# Task
Where the string "interior" occurs in a line of the entries below, copy that line.

++++ Supplied information ++++

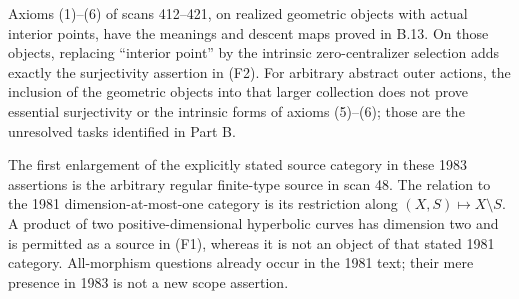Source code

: \begin{proposition}
Axioms (1)--(6) of scans 412--421, on realized geometric
objects with actual interior points, have the meanings and
descent maps proved in B.13. On those objects, replacing
``interior point'' by the intrinsic zero-centralizer selection
adds exactly the surjectivity assertion in (F2). For arbitrary
abstract outer actions, the inclusion of the geometric objects
into that larger collection does not prove essential
surjectivity or the intrinsic forms of axioms (5)--(6);
those are the unresolved tasks identified in Part B.

The first enlargement of the explicitly stated source category
in these 1983 assertions is the arbitrary regular finite-type
source in scan 48. The relation to the 1981 dimension-at-most-one
category is its restriction along
$(X,S)\mapsto X\setminus S$. A product of two positive-dimensional
hyperbolic curves has dimension two and is permitted as a source
in (F1), whereas it is not an object of that stated 1981 category.
All-morphism questions already occur in the 1981 text; their
mere presence in 1983 is not a new scope assertion.
\end{proposition}
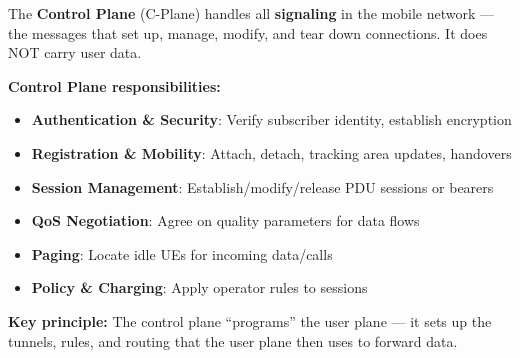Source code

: 
The \textbf{Control Plane} (C-Plane) handles all \textbf{signaling} in the mobile network — the messages that set up, manage, modify, and tear down connections. It does NOT carry user data.

\textbf{Control Plane responsibilities:}

\begin{itemize}
\tightlist
\item
  \textbf{Authentication \& Security}: Verify subscriber identity, establish encryption
\item
  \textbf{Registration \& Mobility}: Attach, detach, tracking area updates, handovers
\item
  \textbf{Session Management}: Establish/\allowbreak{}modify/\allowbreak{}release PDU sessions or bearers
\item
  \textbf{QoS Negotiation}: Agree on quality parameters for data flows
\item
  \textbf{Paging}: Locate idle UEs for incoming data/\allowbreak{}calls
\item
  \textbf{Policy \& Charging}: Apply operator rules to sessions
\end{itemize}

\textbf{Key principle:} The control plane ``programs'' the user plane — it sets up the tunnels, rules, and routing that the user plane then uses to forward data.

++++

# Exercise answer
objects with actual interior points, have the meanings and
``interior point'' by the intrinsic zero-centralizer selection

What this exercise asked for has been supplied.